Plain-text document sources

*** Block opens ***

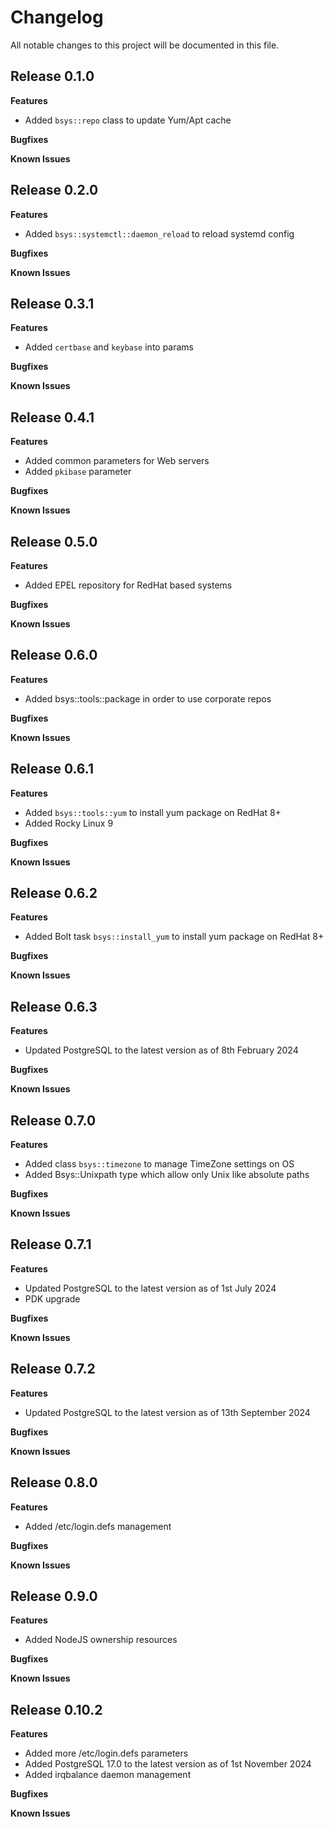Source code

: # Changelog

All notable changes to this project will be documented in this file.

## Release 0.1.0

**Features**

* Added `bsys::repo` class to update Yum/Apt cache

**Bugfixes**

**Known Issues**

## Release 0.2.0

**Features**

* Added `bsys::systemctl::daemon_reload` to reload systemd config

**Bugfixes**

**Known Issues**

## Release 0.3.1

**Features**

* Added `certbase` and `keybase` into params

**Bugfixes**

**Known Issues**

## Release 0.4.1

**Features**

* Added common parameters for Web servers
* Added `pkibase` parameter

**Bugfixes**

**Known Issues**

## Release 0.5.0

**Features**

* Added EPEL repository for RedHat based systems

**Bugfixes**

**Known Issues**

## Release 0.6.0

**Features**

* Added bsys::tools::package in order to use corporate repos

**Bugfixes**

**Known Issues**

## Release 0.6.1

**Features**

* Added `bsys::tools::yum` to install yum package on RedHat 8+
* Added Rocky Linux 9

**Bugfixes**

**Known Issues**

## Release 0.6.2

**Features**

* Added Bolt task `bsys::install_yum` to install yum package on RedHat 8+

**Bugfixes**

**Known Issues**

## Release 0.6.3

**Features**

* Updated PostgreSQL to the latest version as of 8th February 2024

**Bugfixes**

**Known Issues**

## Release 0.7.0

**Features**

* Added class `bsys::timezone` to manage TimeZone settings on OS
* Added Bsys::Unixpath type which allow only Unix like absolute paths

**Bugfixes**

**Known Issues**

## Release 0.7.1

**Features**

* Updated PostgreSQL to the latest version as of 1st July 2024
* PDK upgrade

**Bugfixes**

**Known Issues**

## Release 0.7.2

**Features**

* Updated PostgreSQL to the latest version as of 13th September 2024

**Bugfixes**

**Known Issues**

## Release 0.8.0

**Features**

* Added /etc/login.defs management

**Bugfixes**

**Known Issues**

## Release 0.9.0

**Features**

* Added NodeJS ownership resources

**Bugfixes**

**Known Issues**

## Release 0.10.2

**Features**

* Added more /etc/login.defs parameters
* Added PostgreSQL 17.0 to the latest version as of 1st November 2024
* Added irqbalance daemon management

**Bugfixes**

**Known Issues**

*** Block closes ***

WORK TO BE COMPLETED: Please find all lines of the entries that hold the string "management" and copy them.

EXERCISE OUTPUT:
* Added /etc/login.defs management
* Added irqbalance daemon management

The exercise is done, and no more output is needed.